The Gastronomical Comfort in ‘The End of the F***ing World’

Living in Britain, even transiently, one gets a taste for the regionally mundane.

You expect people to call you ‘darling’ and ‘love’. Because of its spasmodic nature, you fall in love with the sun. You easily spend an extortionate number of pounds on umbrellas and hats you’ll never use. And, of course, out of nowhere, you develop an unhealthy infatuation for chips.

While it is the complete meal of fish and chips that is often synonymous with the ‘food culture’ of UK, the actual mascot remains a mighty plate of chips. A nice stack of crispy, thick potato slices, artery-clogging-level deep fried, and salt not so much sprinkled as dumped over the heap. Chips, that accompany pretty much everything – burgers, beans, coffee, beer, wine, scallops and cigarettes, you name it.

I always get reminded of these chips when I watch Netflix’s The End of the F***ing World.

Reminded is a weak word though. The desire to devour a huge pile of classic English chips when I watch Alysaa and James sharing one on the screen is intense; at that point, nothing in the world matters as much as those greasy potatoes.
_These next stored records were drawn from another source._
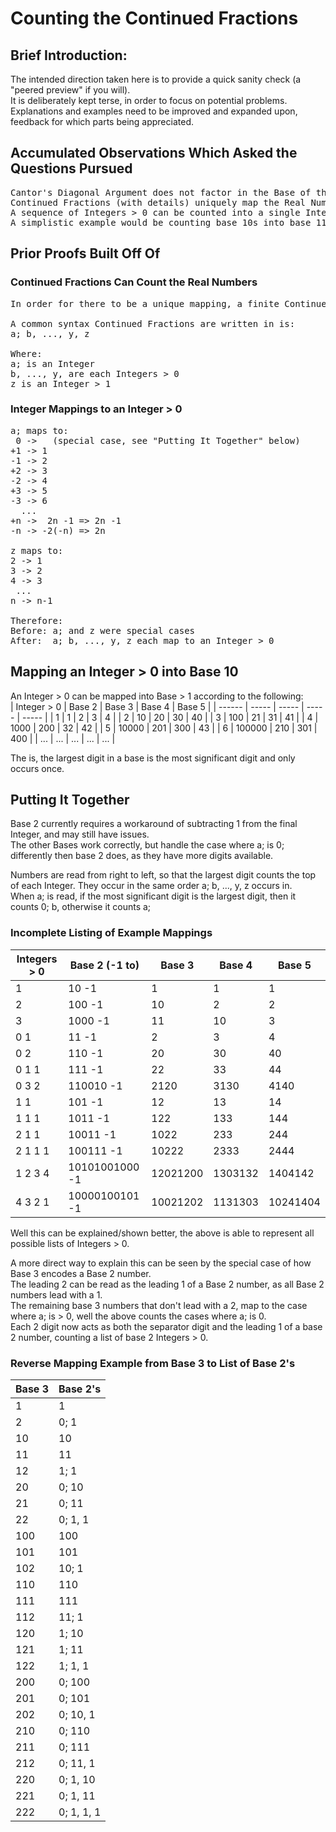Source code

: # Counting the Continued Fractions

## Brief Introduction:
The intended direction taken here is to provide a quick sanity check (a "peered preview" if you will).<br>
It is deliberately kept terse, in order to focus on potential problems.<br>
Explanations and examples need to be improved and expanded upon, feedback for which parts being appreciated.

## Accumulated Observations Which Asked the Questions Pursued
<pre>
Cantor's Diagonal Argument does not factor in the Base of the Real Numbers or the Decimal Points.
Continued Fractions (with details) uniquely map the Real Numbers into a sequence of Integers > 0.
A sequence of Integers > 0 can be counted into a single Integer > 0
A simplistic example would be counting base 10s into base 11, using the extra digit to represent both the separator, and +1 to the count.
</pre>

## Prior Proofs Built Off Of
### Continued Fractions Can Count the Real Numbers
<pre>
In order for there to be a unique mapping, a finite Continued Fraction requires the final Integer to be > 1.

A common syntax Continued Fractions are written in is:
a; b, ..., y, z

Where:
a; is an Integer
b, ..., y, are each Integers > 0
z is an Integer > 1
</pre>

### Integer Mappings to an Integer > 0
<pre>
a; maps to:
 0 ->   (special case, see "Putting It Together" below)
+1 -> 1
-1 -> 2
+2 -> 3
-2 -> 4
+3 -> 5
-3 -> 6
  ...
+n ->  2n -1 => 2n -1
-n -> -2(-n) => 2n

z maps to:
2 -> 1
3 -> 2
4 -> 3
 ...
n -> n-1

Therefore:
Before: a; and z were special cases
After:  a; b, ..., y, z each map to an Integer > 0
</pre>

## Mapping an Integer > 0 into Base 10
An Integer > 0 can be mapped into Base > 1 according to the following:<br>
| Integer > 0        | Base 2     | Base 3     | Base 4     | Base 5     |
| ------             | -----      | -----      | -----      | -----      |
| 1                  | 1          | 2          | 3          | 4          |
| 2                  | 10         | 20         | 30         | 40         |
| 3                  | 100        | 21         | 31         | 41         |
| 4                  | 1000       | 200        | 32         | 42         |
| 5                  | 10000      | 201        | 300        | 43         |
| 6                  | 100000     | 210        | 301        | 400        |
| ...                | ...        | ...        | ...        | ...        |

The is, the largest digit in a base is the most significant digit and only occurs once.

## Putting It Together
Base 2 currently requires a workaround of subtracting 1 from the final Integer, and may still have issues.<br>
The other Bases work correctly, but handle the case where a; is 0; differently then base 2 does, as they have more digits available.

Numbers are read from right to left, so that the largest digit counts the top of each Integer.
They occur in the same order a; b, ..., y, z occurs in.<br>
When a; is read, if the most significant digit is the largest digit, then it counts 0; b, otherwise it counts a;

### Incomplete Listing of Example Mappings
| Integers > 0     | Base 2 (-1 to) | Base 3     | Base 4     | Base 5     |
| ------           | -----          | -----      | -----      | -----      |
| 1                | 10 -1          | 1          | 1          | 1          |
| 2                | 100 -1         | 10         | 2          | 2          |
| 3                | 1000 -1        | 11         | 10         | 3          |
| 0 1              |  11 -1         |  2         |  3         |  4         |
| 0 2              |  110 -1        |  20        |  30        |  40        |
| 0 1 1            |  111 -1        |  22        |  33        |  44        |
| 0 3 2            |  110010 -1     |  2120      |  3130      |  4140      |
| 1 1              | 101 -1         | 12         | 13         | 14         |
| 1 1 1            | 1011 -1        | 122        | 133        | 144        |
| 2 1 1            | 10011 -1       | 1022       | 233        | 244        |
| 2 1 1 1          | 100111 -1      | 10222      | 2333       | 2444       |
| 1 2 3 4          | 10101001000 -1 | 12021200   | 1303132    | 1404142    |
| 4 3 2 1          | 10000100101 -1 | 10021202   | 1131303    | 10241404   |

Well this can be explained/shown better, the above is able to represent all possible lists of Integers > 0.

A more direct way to explain this can be seen by the special case of how Base 3 encodes a Base 2 number.<br>
The leading 2 can be read as the leading 1 of a Base 2 number, as all Base 2 numbers lead with a 1.<br>
The remaining base 3 numbers that don't lead with a 2, map to the case where a; is > 0, well the above counts the cases where a; is 0.<br>
Each 2 digit now acts as both the separator digit and the leading 1 of a base 2 number, counting a list of base 2 Integers > 0.

### Reverse Mapping Example from Base 3 to List of Base 2's
| Base 3 |  Base 2's       |
| ------ | --------------  |
| 1      |   1             |
| 2      |   0;   1        |
| 10     |  10             |
| 11     |  11             |
| 12     |   1;   1        |
| 20     |   0;  10        |
| 21     |   0;  11        |
| 22     |   0;   1,  1    |
| 100    | 100             |
| 101    | 101             |
| 102    |  10;   1        |
| 110    | 110             |
| 111    | 111             |
| 112    |  11;   1        |
| 120    |   1;  10        |
| 121    |   1;  11        |
| 122    |   1;   1,  1    |
| 200    |   0; 100        |
| 201    |   0; 101        |
| 202    |   0;  10,  1    |
| 210    |   0; 110        |
| 211    |   0; 111        |
| 212    |   0;  11,  1    |
| 220    |   0;   1, 10    |
| 221    |   0;   1, 11    |
| 222    |   0;   1,  1, 1 |
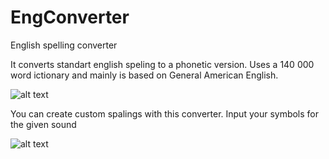 # EngConverter
English spelling converter 

It converts standart english speling to a phonetic version. Uses a 140 000 word ictionary and mainly is based on General American English.

![alt text](https://i.imgur.com/B1wIjaD.png)







You can create custom spalings with this converter. Input your symbols for the given sound

![alt text](https://i.imgur.com/zTR8RBJ.png)
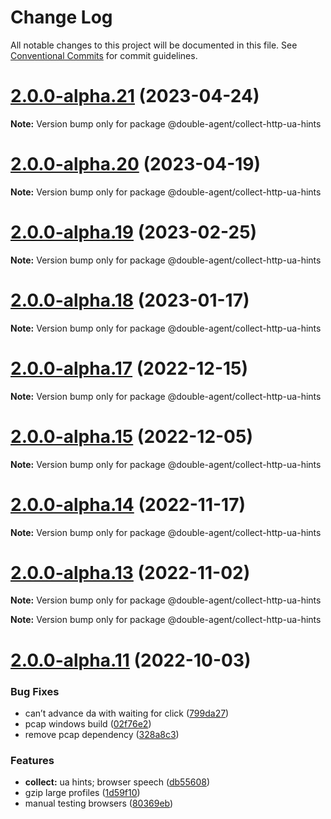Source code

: # Change Log

All notable changes to this project will be documented in this file.
See [Conventional Commits](https://conventionalcommits.org) for commit guidelines.

# [2.0.0-alpha.21](https://github.com/ulixee/unblocked/compare/v2.0.0-alpha.20...v2.0.0-alpha.21) (2023-04-24)

**Note:** Version bump only for package @double-agent/collect-http-ua-hints





# [2.0.0-alpha.20](https://github.com/ulixee/unblocked/compare/v2.0.0-alpha.18...v2.0.0-alpha.20) (2023-04-19)

**Note:** Version bump only for package @double-agent/collect-http-ua-hints





# [2.0.0-alpha.19](https://github.com/ulixee/unblocked/compare/v2.0.0-alpha.18...v2.0.0-alpha.19) (2023-02-25)

**Note:** Version bump only for package @double-agent/collect-http-ua-hints





# [2.0.0-alpha.18](https://github.com/ulixee/unblocked/compare/v2.0.0-alpha.17...v2.0.0-alpha.18) (2023-01-17)

**Note:** Version bump only for package @double-agent/collect-http-ua-hints





# [2.0.0-alpha.17](https://github.com/ulixee/unblocked/compare/v2.0.0-alpha.15...v2.0.0-alpha.17) (2022-12-15)

**Note:** Version bump only for package @double-agent/collect-http-ua-hints





# [2.0.0-alpha.15](https://github.com/ulixee/unblocked/compare/v2.0.0-alpha.14...v2.0.0-alpha.15) (2022-12-05)

**Note:** Version bump only for package @double-agent/collect-http-ua-hints





# [2.0.0-alpha.14](https://github.com/ulixee/unblocked/compare/v2.0.0-alpha.13...v2.0.0-alpha.14) (2022-11-17)

**Note:** Version bump only for package @double-agent/collect-http-ua-hints





# [2.0.0-alpha.13](https://github.com/ulixee/unblocked/compare/v2.0.0-alpha.12...v2.0.0-alpha.13) (2022-11-02)

**Note:** Version bump only for package @double-agent/collect-http-ua-hints







**Note:** Version bump only for package @double-agent/collect-http-ua-hints





# [2.0.0-alpha.11](https://github.com/ulixee/unblocked/compare/v1.0.1...v2.0.0-alpha.11) (2022-10-03)


### Bug Fixes

* can’t advance da with waiting for click ([799da27](https://github.com/ulixee/unblocked/commit/799da275bff9efd6e6e8bb3736c8e5c28709a455))
* pcap windows build ([02f76e2](https://github.com/ulixee/unblocked/commit/02f76e273a35d60d3ddb968e2080e155c5fce5bf))
* remove pcap dependency ([328a8c3](https://github.com/ulixee/unblocked/commit/328a8c340433e266fddd68ee7ff1638af1eb58dd))


### Features

* **collect:** ua hints; browser speech ([db55608](https://github.com/ulixee/unblocked/commit/db55608b1025178c175397ce00c5ae67a7237e00))
* gzip large profiles ([1d59f10](https://github.com/ulixee/unblocked/commit/1d59f10c9aceb878cdbd3f51b9e28e60b78413c4))
* manual testing browsers ([80369eb](https://github.com/ulixee/unblocked/commit/80369eba36e039dfa5a0e00150cb9800afcedecb))
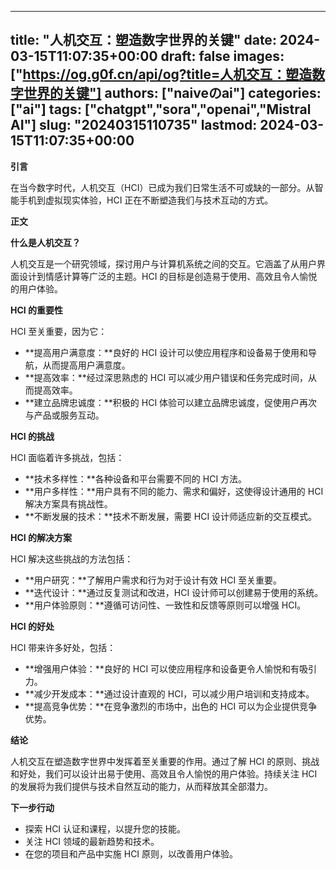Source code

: 
---
title: "人机交互：塑造数字世界的关键"
date: 2024-03-15T11:07:35+00:00
draft: false
images: ["https://og.g0f.cn/api/og?title=人机交互：塑造数字世界的关键"]
authors: ["naiveのai"]
categories: ["ai"]
tags: ["chatgpt","sora","openai","Mistral AI"]
slug: "20240315110735"
lastmod: 2024-03-15T11:07:35+00:00
---
**引言**

在当今数字时代，人机交互（HCI）已成为我们日常生活不可或缺的一部分。从智能手机到虚拟现实体验，HCI 正在不断塑造我们与技术互动的方式。

**正文**

**什么是人机交互？**

人机交互是一个研究领域，探讨用户与计算机系统之间的交互。它涵盖了从用户界面设计到情感计算等广泛的主题。HCI 的目标是创造易于使用、高效且令人愉悦的用户体验。

**HCI 的重要性**

HCI 至关重要，因为它：

* **提高用户满意度：**良好的 HCI 设计可以使应用程序和设备易于使用和导航，从而提高用户满意度。
* **提高效率：**经过深思熟虑的 HCI 可以减少用户错误和任务完成时间，从而提高效率。
* **建立品牌忠诚度：**积极的 HCI 体验可以建立品牌忠诚度，促使用户再次与产品或服务互动。

**HCI 的挑战**

HCI 面临着许多挑战，包括：

* **技术多样性：**各种设备和平台需要不同的 HCI 方法。
* **用户多样性：**用户具有不同的能力、需求和偏好，这使得设计通用的 HCI 解决方案具有挑战性。
* **不断发展的技术：**技术不断发展，需要 HCI 设计师适应新的交互模式。

**HCI 的解决方案**

HCI 解决这些挑战的方法包括：

* **用户研究：**了解用户需求和行为对于设计有效 HCI 至关重要。
* **迭代设计：**通过反复测试和改进，HCI 设计师可以创建易于使用的系统。
* **用户体验原则：**遵循可访问性、一致性和反馈等原则可以增强 HCI。

**HCI 的好处**

HCI 带来许多好处，包括：

* **增强用户体验：**良好的 HCI 可以使应用程序和设备更令人愉悦和有吸引力。
* **减少开发成本：**通过设计直观的 HCI，可以减少用户培训和支持成本。
* **提高竞争优势：**在竞争激烈的市场中，出色的 HCI 可以为企业提供竞争优势。

**结论**

人机交互在塑造数字世界中发挥着至关重要的作用。通过了解 HCI 的原则、挑战和好处，我们可以设计出易于使用、高效且令人愉悦的用户体验。持续关注 HCI 的发展将为我们提供与技术自然互动的能力，从而释放其全部潜力。

**下一步行动**

* 探索 HCI 认证和课程，以提升您的技能。
* 关注 HCI 领域的最新趋势和技术。
* 在您的项目和产品中实施 HCI 原则，以改善用户体验。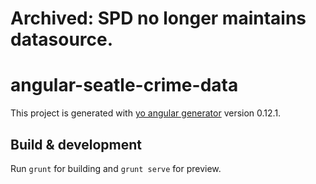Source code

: # Archived:   SPD no longer maintains datasource.

# angular-seatle-crime-data

This project is generated with [yo angular generator](https://github.com/yeoman/generator-angular)
version 0.12.1.

## Build & development

Run `grunt` for building and `grunt serve` for preview.

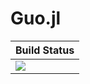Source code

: # Guo.jl

|  **Build Status**                |
|:---------------------------------|
|  [![][actions-img]][actions-url] |


[actions-img]: https://github.com/wookay/Guo.jl/workflows/CI/badge.svg
[actions-url]: https://github.com/wookay/Guo.jl/actions
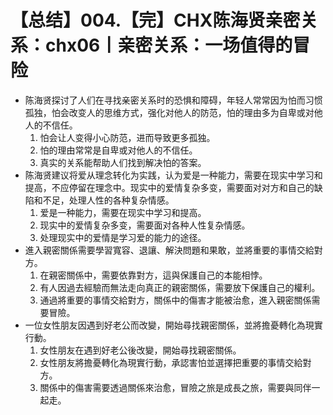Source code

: # 【总结】004.【完】CHX陈海贤亲密关系：chx06丨亲密关系：一场值得的冒险

-   陈海贤探讨了人们在寻找亲密关系时的恐惧和障碍，年轻人常常因为怕而习惯孤独，怕会改变人的思维方式，强化对他人的防范，怕的理由多为自卑或对他人的不信任。
    1.  怕会让人变得小心防范，进而导致更多孤独。
    2.  怕的理由常常是自卑或对他人的不信任。
    3.  真实的关系能帮助人们找到解决怕的答案。
-   陈海贤建议将爱从理念转化为实践，认为爱是一种能力，需要在现实中学习和提高，不应停留在理念中。现实中的爱情复杂多变，需要面对对方和自己的缺陷和不足，处理人性的各种复杂情感。
    1.  爱是一种能力，需要在现实中学习和提高。
    2.  现实中的爱情复杂多变，需要面对各种人性复杂情感。
    3.  处理现实中的爱情是学习爱的能力的途径。
-   進入親密關係需要學習寬容、退讓、解決問題和果敢，並將重要的事情交給對方。
    1.  在親密關係中，需要依靠對方，這與保護自己的本能相悖。
    2.  有人因過去經驗而無法走向真正的親密關係，需要放下保護自己的權利。
    3.  通過將重要的事情交給對方，關係中的傷害才能被治愈，進入親密關係需要冒險。
-   一位女性朋友因遇到好老公而改變，開始尋找親密關係，並將擔憂轉化為現實行動。
    1.  女性朋友在遇到好老公後改變，開始尋找親密關係。
    2.  女性朋友將擔憂轉化為現實行動，承認害怕並選擇把重要的事情交給對方。
    3.  關係中的傷害需要透過關係來治愈，冒險之旅是成長之旅，需要與同伴一起走。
Now, for those who may not know, The End of the F***ing World is not even remotely related to food, at least not explicitly. It’s a dark show. The protagonists, Alysaa and James, portray idiosyncrasies not usual for regular 17-year-olds. Throughout the series, they either come across or beget a string of weird adventures – murder, existential crises, psychological dilemma, robbery, violence and love. It’s wonderfully odd to watch two people being disgusted with the world at an age when they should conventionally be discovering more of it. Their exasperation with everyone and everything around them is evident; Alysaa smashes her phone in the pilot and, in the same, James punches his harmless father.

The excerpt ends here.